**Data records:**
=== Begin Enclosure ===
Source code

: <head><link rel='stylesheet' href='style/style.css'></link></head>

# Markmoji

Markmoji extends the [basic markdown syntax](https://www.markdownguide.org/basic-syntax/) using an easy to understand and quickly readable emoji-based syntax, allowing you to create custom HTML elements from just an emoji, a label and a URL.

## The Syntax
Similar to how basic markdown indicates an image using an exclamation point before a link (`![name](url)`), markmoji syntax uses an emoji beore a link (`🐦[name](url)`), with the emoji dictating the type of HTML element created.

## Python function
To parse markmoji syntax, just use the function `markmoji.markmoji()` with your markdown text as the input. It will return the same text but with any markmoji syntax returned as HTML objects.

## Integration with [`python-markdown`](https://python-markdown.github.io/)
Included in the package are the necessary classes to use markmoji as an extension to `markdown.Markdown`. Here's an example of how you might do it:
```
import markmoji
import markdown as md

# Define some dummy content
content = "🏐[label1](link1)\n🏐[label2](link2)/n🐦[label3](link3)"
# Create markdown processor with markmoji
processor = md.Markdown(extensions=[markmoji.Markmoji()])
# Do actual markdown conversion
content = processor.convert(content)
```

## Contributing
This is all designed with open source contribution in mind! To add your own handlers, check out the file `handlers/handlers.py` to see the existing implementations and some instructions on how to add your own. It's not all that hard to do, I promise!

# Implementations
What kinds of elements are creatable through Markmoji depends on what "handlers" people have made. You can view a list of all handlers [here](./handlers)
=== End Enclosure ===
**Work item:**
If the string "https" appears in a line of the entries, report the line.

**Answer to the problem:**
Markmoji extends the [basic markdown syntax](https://www.markdownguide.org/basic-syntax/) using an easy to understand and quickly readable emoji-based syntax, allowing you to create custom HTML elements from just an emoji, a label and a URL.
## Integration with [`python-markdown`](https://python-markdown.github.io/)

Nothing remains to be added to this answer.